If you are one of the 34 million people that spent 7 hours of your life glued to Netflix’s recent documentary series about exotic zoos and their outlandish owners in rural America, then you know there are many lessons to be learned from the characters in the show. Outside of some of the more obvious, “don’t keep a tiger as a pet”, below are a few important lessons that can be translated to your organization’s information security program as well. Enjoy!
Everyone at the zoo played a role…good or bad. Really, are your employees willing to lose an arm to protect your organization’s reputation?
Everyone in your organization plays a role in cybersecurity – make sure that they know what their individual responsibilities are and are up to the task.
Please, please don’t use expired meat on your pizzas.
Invest in security and don’t cut corners. If your data is important, choosing the lowest cost option may not be the best way to properly protect your information.
Food for hungry tigers is more critical than a novelty political campaign.
Prioritize your risks and allocate funding accordingly.
Focus on your organization’s vision, not your competitors.
Did Joe’s longing for celebrity status override his love for tigers?
Never lose sight of your organizational goals.
Jeff Lowe came in at an opportune time.
Choose your partners and vendors carefully.
Was Joe really at a funeral out of state or was he blowing up the zoo office and all incriminating video footage?
Small distractions can be a diversion, so continue to monitor all systems and utilize alerts.
Referring to the above arson…..
Always back-up your data.
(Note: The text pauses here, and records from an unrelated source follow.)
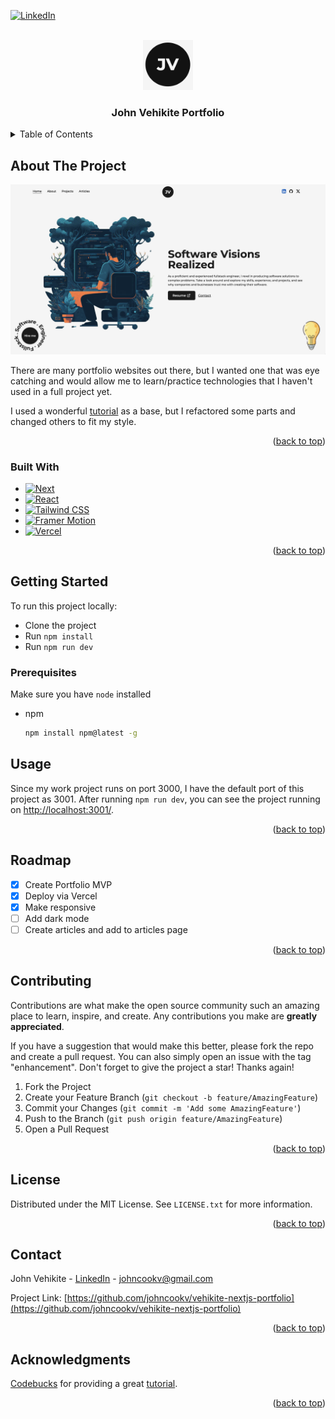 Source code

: <a id="readme-top"></a>

[![LinkedIn][linkedin-shield]][linkedin-url]

<!-- PROJECT LOGO -->
<br />
<div align="center">
  <a href="https://github.com/johncookv/vehikite-nextjs-portfolio">
    <img src="public/images/logo.png" alt="Logo" width="80" height="80">
  </a>

  <h3 align="center">John Vehikite Portfolio</h3>

  <p align="center">
    
  </p>
</div>

<!-- TABLE OF CONTENTS -->
<details>
  <summary>Table of Contents</summary>
  <ol>
    <li>
      <a href="#about-the-project">About The Project</a>
      <ul>
        <li><a href="#built-with">Built With</a></li>
      </ul>
    </li>
    <li>
      <a href="#getting-started">Getting Started</a>
      <ul>
        <li><a href="#prerequisites">Prerequisites</a></li>
      </ul>
    </li>
    <li><a href="#usage">Usage</a></li>
    <li><a href="#roadmap">Roadmap</a></li>
    <li><a href="#contributing">Contributing</a></li>
    <li><a href="#license">License</a></li>
    <li><a href="#contact">Contact</a></li>
    <li><a href="#acknowledgments">Acknowledgments</a></li>
  </ol>
</details>

<!-- ABOUT THE PROJECT -->

## About The Project

[![Portfolio Screen Shot][product-screenshot]](https://johncookv-portfolio.vercel.app/)

There are many portfolio websites out there, but I wanted one
that was eye catching and would allow me to learn/practice
technologies that I haven't used in a full project yet.

I used a wonderful [tutorial](https://www.youtube.com/watch?v=Yw7yWHigGKI) as a base, but I refactored some parts and changed others to fit my style.

<p align="right">(<a href="#readme-top">back to top</a>)</p>

### Built With

- [![Next][Next.js]][Next-url]
- [![React][React.js]][React-url]
- [![Tailwind CSS][TailwindCSS]][TailwindCSS-url]
- [![Framer Motion][Framer-Motion]][Framer-Motion-url]
- [![Vercel][Vercel]][Vercel-url]

<p>

<p align="right">(<a href="#readme-top">back to top</a>)</p>

<!-- GETTING STARTED -->

## Getting Started

To run this project locally:

- Clone the project
- Run `npm install`
- Run `npm run dev`

### Prerequisites

Make sure you have `node` installed

- npm
  ```sh
  npm install npm@latest -g
  ```

<!-- USAGE EXAMPLES -->

## Usage

Since my work project runs on port 3000, I have the default port of this project as 3001. After running `npm run dev`, you can see the project running on [http://localhost:3001/](http://localhost:3001/).

<p align="right">(<a href="#readme-top">back to top</a>)</p>

<!-- ROADMAP -->

## Roadmap

- [x] Create Portfolio MVP
- [x] Deploy via Vercel
- [x] Make responsive
- [ ] Add dark mode
- [ ] Create articles and add to articles page

<p align="right">(<a href="#readme-top">back to top</a>)</p>

<!-- CONTRIBUTING -->

## Contributing

Contributions are what make the open source community such an amazing place to learn, inspire, and create. Any contributions you make are **greatly appreciated**.

If you have a suggestion that would make this better, please fork the repo and create a pull request. You can also simply open an issue with the tag "enhancement".
Don't forget to give the project a star! Thanks again!

1. Fork the Project
2. Create your Feature Branch (`git checkout -b feature/AmazingFeature`)
3. Commit your Changes (`git commit -m 'Add some AmazingFeature'`)
4. Push to the Branch (`git push origin feature/AmazingFeature`)
5. Open a Pull Request

<p align="right">(<a href="#readme-top">back to top</a>)</p>

<!-- LICENSE -->

## License

Distributed under the MIT License. See `LICENSE.txt` for more information.

<p align="right">(<a href="#readme-top">back to top</a>)</p>

<!-- CONTACT -->

## Contact

John Vehikite - [LinkedIn](https://www.linkedin.com/in/johnvehikite/) - [johncookv@gmail.com](mailto:johncookv@gmail.com)

Project Link: [https://github.com/johncookv/vehikite-nextjs-portfolio](https://github.com/johncookv/vehikite-nextjs-portfolio)

<p align="right">(<a href="#readme-top">back to top</a>)</p>

<!-- ACKNOWLEDGMENTS -->

## Acknowledgments

[Codebucks](https://github.com/codebucks27) for providing a great [tutorial](https://www.youtube.com/watch?v=Yw7yWHigGKI).

<p align="right">(<a href="#readme-top">back to top</a>)</p>

<!-- MARKDOWN LINKS & IMAGES -->

[linkedin-shield]: https://img.shields.io/badge/-LinkedIn-black.svg?style=for-the-badge&logo=linkedin&colorB=555
[linkedin-url]: https://linkedin.com/in/johncookv
[product-screenshot]: public/images/screenshot.png
[Next.js]: https://img.shields.io/badge/next.js-000000?style=for-the-badge&logo=nextdotjs&logoColor=white
[Next-url]: https://nextjs.org/
[React.js]: https://img.shields.io/badge/React-20232A?style=for-the-badge&logo=react&logoColor=61DAFB
[React-url]: https://reactjs.org/
[TailwindCSS]: https://img.shields.io/badge/tailwindcss-%2338B2AC.svg?style=for-the-badge&logo=tailwind-css&logoColor=white
[TailwindCSS-url]: https://tailwindcss.com/
[Framer-Motion]: https://img.shields.io/badge/Framer-black?style=for-the-badge&logo=framer&logoColor=blue
[Framer-Motion-url]: https://www.framer.com/motion/
[Vercel]: https://img.shields.io/badge/vercel-%23000000.svg?style=for-the-badge&logo=vercel&logoColor=white
[Vercel-url]: https://www.framer.com/motion/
Don’t forget to test your backups regularly, as well.
Can you trust your employees or are they leaking information (to the FBI)?
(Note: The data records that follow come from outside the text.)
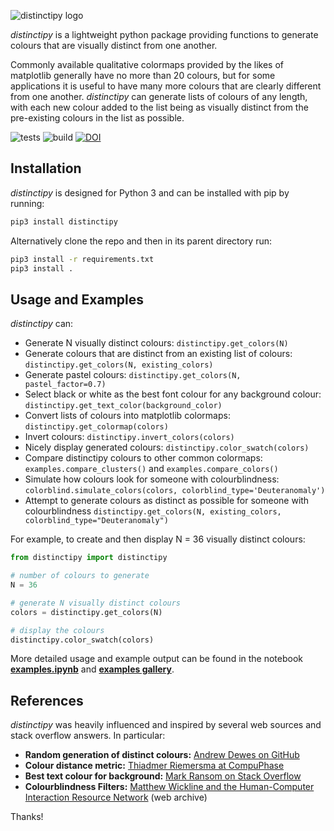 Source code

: ![distinctipy logo](https://raw.githubusercontent.com/alan-turing-institute/distinctipy/master/distinctipy_logo.png)

*distinctipy* is a lightweight python package providing functions to generate
colours that are visually distinct from one another.

Commonly available qualitative colormaps provided by the likes of matplotlib
generally have no more than 20 colours, but for some applications it is useful
to have many more colours that are clearly different from one another.
*distinctipy* can generate lists of colours of any length, with each new colour
added to the list being as visually distinct from the pre-existing colours in
 the list as possible.

![tests](https://github.com/alan-turing-institute/distinctipy/workflows/Tests/badge.svg)
![build](https://github.com/alan-turing-institute/distinctipy/workflows/Build/badge.svg)
[![DOI](https://zenodo.org/badge/188444660.svg)](https://zenodo.org/badge/latestdoi/188444660)

## Installation

*distinctipy* is designed for Python 3 and can be installed with pip by running:

```python
pip3 install distinctipy
```

Alternatively clone the repo and then in its parent directory run:
```bash
pip3 install -r requirements.txt
pip3 install .
```

## Usage and Examples

*distinctipy* can:
* Generate N visually distinct colours: `distinctipy.get_colors(N)`
* Generate colours that are distinct from an existing list of colours: `distinctipy.get_colors(N, existing_colors)`
* Generate pastel colours: `distinctipy.get_colors(N, pastel_factor=0.7)`
* Select black or white as the best font colour for any background colour: `distinctipy.get_text_color(background_color)`
* Convert lists of colours into matplotlib colormaps: `distinctipy.get_colormap(colors)`
* Invert colours: `distinctipy.invert_colors(colors)`
* Nicely display generated colours: `distinctipy.color_swatch(colors)`
* Compare distinctipy colours to other common colormaps: `examples.compare_clusters()` and `examples.compare_colors()`
* Simulate how colours look for someone with colourblindness: `colorblind.simulate_colors(colors, colorblind_type='Deuteranomaly')`
* Attempt to generate colours as distinct as possible for someone with colourblindness `distinctipy.get_colors(N, existing_colors, colorblind_type="Deuteranomaly")`

For example, to create and then display N = 36 visually distinct colours:

```python
from distinctipy import distinctipy

# number of colours to generate
N = 36

# generate N visually distinct colours
colors = distinctipy.get_colors(N)

# display the colours
distinctipy.color_swatch(colors)
```

More detailed usage and example output can be found in the notebook **[examples.ipynb](https://github.com/alan-turing-institute/distinctipy/blob/master/examples.ipynb)** and **[examples gallery](https://github.com/alan-turing-institute/distinctipy/tree/master/examples)**.

## References

*distinctipy* was heavily influenced and inspired by several web sources and
stack overflow answers. In particular:
* **Random generation of distinct colours:** [Andrew Dewes on GitHub](https://gist.github.com/adewes/5884820)
* **Colour distance metric:** [Thiadmer Riemersma at CompuPhase](https://www.compuphase.com/cmetric.htm)
* **Best text colour for background:** [Mark Ransom on Stack Overflow](https://stackoverflow.com/a/3943023)
* **Colourblindness Filters:** [Matthew Wickline and the Human-Computer Interaction Resource Network](http://web.archive.org/web/20090318054431/http://www.nofunc.com/Color_Blindness_Library) (web archive)

Thanks!
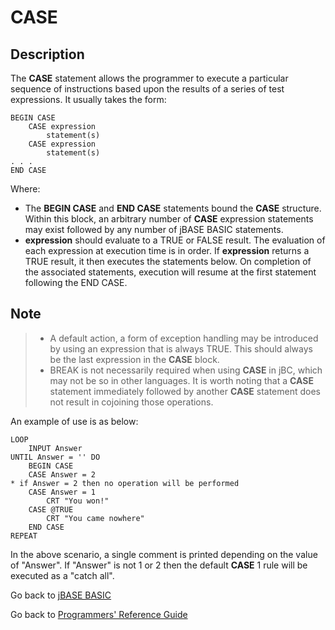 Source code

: # CASE

<PageHeader />

## Description

The **CASE** statement allows the programmer to execute a particular sequence of instructions based upon the results of a series of test expressions. It usually takes the form:

```
BEGIN CASE
    CASE expression
        statement(s)
    CASE expression
        statement(s)
. . .
END CASE
```

Where:

- The **BEGIN CASE** and **END CASE** statements bound the **CASE** structure. Within this block, an arbitrary number of **CASE** expression statements may exist followed by any number of jBASE BASIC statements.
- **expression** should evaluate to a TRUE or FALSE result. The evaluation of each expression at execution time is in order. If **expression** returns a TRUE result, it then executes the statements below. On completion of the associated statements, execution will resume at the first statement following the END CASE.

## Note

> - A default action, a form of exception handling may be introduced by using an expression that is always TRUE. This should always be the last expression in the **CASE** block.
> - BREAK is not necessarily required when using **CASE** in jBC, which may not be so in other languages.
> It is worth noting that a **CASE** statement immediately followed by another **CASE** statement does not result in cojoining those operations.

An example of use is as below:

```
LOOP
    INPUT Answer
UNTIL Answer = '' DO
    BEGIN CASE
    CASE Answer = 2
* if Answer = 2 then no operation will be performed
    CASE Answer = 1
        CRT "You won!"
    CASE @TRUE
        CRT "You came nowhere"
    END CASE
REPEAT
```

In the above scenario, a single comment is printed depending on the value of "Answer". If "Answer" is not 1 or 2 then the default **CASE** 1 rule will be executed as a "catch all".

Go back to [jBASE BASIC](./../README.md)

Go back to [Programmers' Reference Guide](./../../reference-guides/jbc/README.md)

<PageFooter />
Insider threats are real so continue to monitor your staff as necessary.
Ensure you have enough food to keep those hungry tigers fed, even if something happens. Proceeds from a lucrative country singing career may or may not be enough to keep you afloat.
Have a robust business continuity plan and update it regularly to include all types of incidents (like pandemics!).
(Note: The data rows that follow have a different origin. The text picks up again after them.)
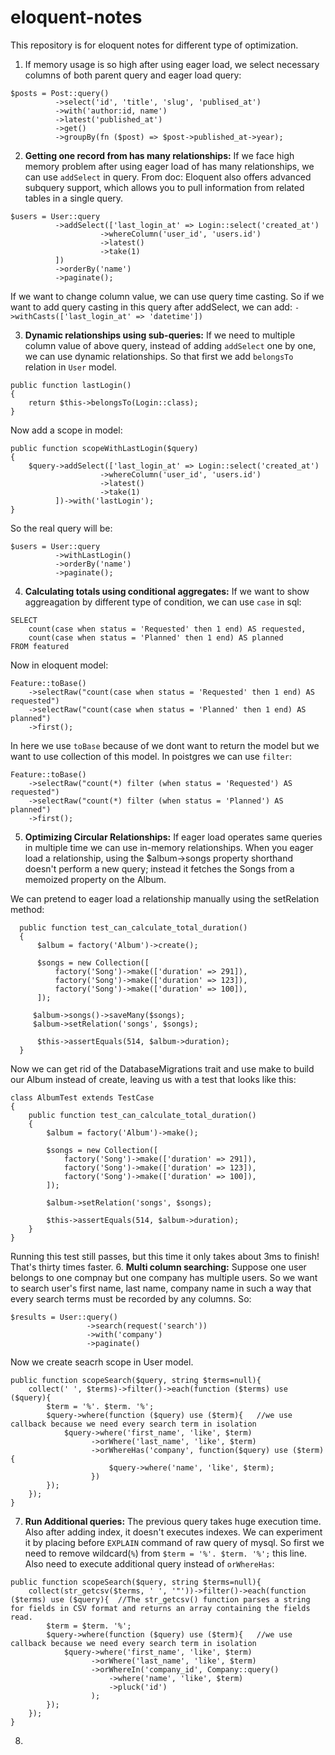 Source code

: # eloquent-notes
This repository is for eloquent notes for different type of optimization.

1. If memory usage is so high after using eager load, we select necessary columns of both parent query and eager load query:
```
$posts = Post::query()
          ->select('id', 'title', 'slug', 'publised_at')
          ->with('author:id, name')
          ->latest('published_at')
          ->get()
          ->groupBy(fn ($post) => $post->published_at->year);
```
2. **Getting one record from has many relationships:** If we face high memory problem after using eager load of has many relationships, we can use `addSelect` in query. From doc: Eloquent also offers advanced subquery support, which allows you to pull information from related tables in a single query.
```
$users = User::query
          ->addSelect(['last_login_at' => Login::select('created_at')
                    ->whereColumn('user_id', 'users.id')
                    ->latest()
                    ->take(1)
          ])
          ->orderBy('name')
          ->paginate();
```
If we want to change column value, we can use query time casting. So if we want to add query casting in this query after addSelect, we can add: `->withCasts(['last_login_at' => 'datetime'])`

3. **Dynamic relationships using sub-queries:** If we need to multiple column value of above query, instead of adding `addSelect` one by one, we can use dynamic relationships. So that first we add `belongsTo` relation in `User` model.
```
public function lastLogin()
{
    return $this->belongsTo(Login::class);
}
```
Now add a scope in model:
```
public function scopeWithLastLogin($query)
{
    $query->addSelect(['last_login_at' => Login::select('created_at')
                    ->whereColumn('user_id', 'users.id')
                    ->latest()
                    ->take(1)
          ])->with('lastLogin');
}
```
So the real query will be:
```
$users = User::query
          ->withLastLogin()
          ->orderBy('name')
          ->paginate();
```
4. **Calculating totals using conditional aggregates:** If we want to show aggreagation by different type of condition, we can use `case` in sql:
```
SELECT 
    count(case when status = 'Requested' then 1 end) AS requested,
    count(case when status = 'Planned' then 1 end) AS planned
FROM featured
```
Now in eloquent model:
```
Feature::toBase()
    ->selectRaw("count(case when status = 'Requested' then 1 end) AS requested")
    ->selectRaw("count(case when status = 'Planned' then 1 end) AS planned")
    ->first();
```
In here we use `toBase` because of we dont want to return the model but we want to use collection of this model. In poistgres we can use `filter`:
```
Feature::toBase()
    ->selectRaw("count(*) filter (when status = 'Requested') AS requested")
    ->selectRaw("count(*) filter (when status = 'Planned') AS planned")
    ->first();
```
5. **Optimizing Circular Relationships:** If eager load operates same queries in multiple time we can use in-memory relationships. When you eager load a relationship, using the $album->songs property shorthand doesn't perform a new query; instead it fetches the Songs from a memoized property on the Album.

We can pretend to eager load a relationship manually using the setRelation method:
```
  public function test_can_calculate_total_duration()
  {
      $album = factory('Album')->create();

      $songs = new Collection([
          factory('Song')->make(['duration' => 291]),
          factory('Song')->make(['duration' => 123]),
          factory('Song')->make(['duration' => 100]),
      ]);

     $album->songs()->saveMany($songs);
     $album->setRelation('songs', $songs);

      $this->assertEquals(514, $album->duration);
  }
```
Now we can get rid of the DatabaseMigrations trait and use make to build our Album instead of create, leaving us with a test that looks like this:
```
class AlbumTest extends TestCase
{
    public function test_can_calculate_total_duration()
    {
        $album = factory('Album')->make();

        $songs = new Collection([
            factory('Song')->make(['duration' => 291]),
            factory('Song')->make(['duration' => 123]),
            factory('Song')->make(['duration' => 100]),
        ]);

        $album->setRelation('songs', $songs);

        $this->assertEquals(514, $album->duration);
    }
}
```
Running this test still passes, but this time it only takes about 3ms to finish! That's thirty times faster.
6. **Multi column searching:** Suppose one user belongs to one compnay but one company has multiple users. So we want to search user's first name, last name, company name in such a way that every search terms must be recorded by any columns. So:
```
$results = User::query()
                 ->search(request('search'))
                 ->with('company')
                 ->paginate()
```
Now we create seacrh scope in User model.
```
public function scopeSearch($query, string $terms=null){
    collect(' ', $terms)->filter()->each(function ($terms) use ($query){
        $term = '%'. $term. '%';
        $query->where(function ($query) use ($term){   //we use callback because we need every search term in isolation
            $query->where('first_name', 'like', $term)
                  ->orWhere('last_name', 'like', $term)
                  ->orWhereHas('company', function($query) use ($term){
                      $query->where('name', 'like', $term);
                  })
        });
    });
}
```
7. **Run Additional queries:** The previous query takes huge execution time. Also after adding index, it doesn't executes indexes. We can experiment it by placing before `EXPLAIN` command of raw query of mysql. So first we need to remove wildcard(`%`) from `$term = '%'. $term. '%';` this line. Also need to execute additional query instead of  `orWhereHas`:
```
public function scopeSearch($query, string $terms=null){
    collect(str_getcsv($terms, ' ', '"'))->filter()->each(function ($terms) use ($query){  //The str_getcsv() function parses a string for fields in CSV format and returns an array containing the fields read.
        $term = $term. '%';
        $query->where(function ($query) use ($term){   //we use callback because we need every search term in isolation
            $query->where('first_name', 'like', $term)
                  ->orWhere('last_name', 'like', $term)
                  ->orWhereIn('company_id', Company::query()
                      ->where('name', 'like', $term)
                      ->pluck('id')
                  );
        });
    });
}
```
8.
Oops, that wasn’t a sandy beach in Belize…Google actually shows that Joe is still in Florida.
Log activities – because (properly secured) logs don’t lie.
Some additional guidance from our Offensive Security team:
[Wallace]: Comply with all legal and regulatory requirements. If you comply with all legal and regulatory requirements, you too can have a pet tiger! However, just like your pet tiger, your organization’s hardware and software need to be maintained throughout the lifecycle of the product. Be sure to provide a safe, and secure environment for your tiger to thrive – like a well maintained firewall and access control. Keep your tiger well fed, and healthy – follow a routine vulnerability management program, and factor in renewal fees and maintenance costs to your budget. As your tiger ages, are you prepared for the unexpected? – Software and hardware can have a long usability period, but eventually will reach end of life and will need to be replaced to maintain your business. Sometimes, these losses can come earlier than expected so it’s best to plan ahead.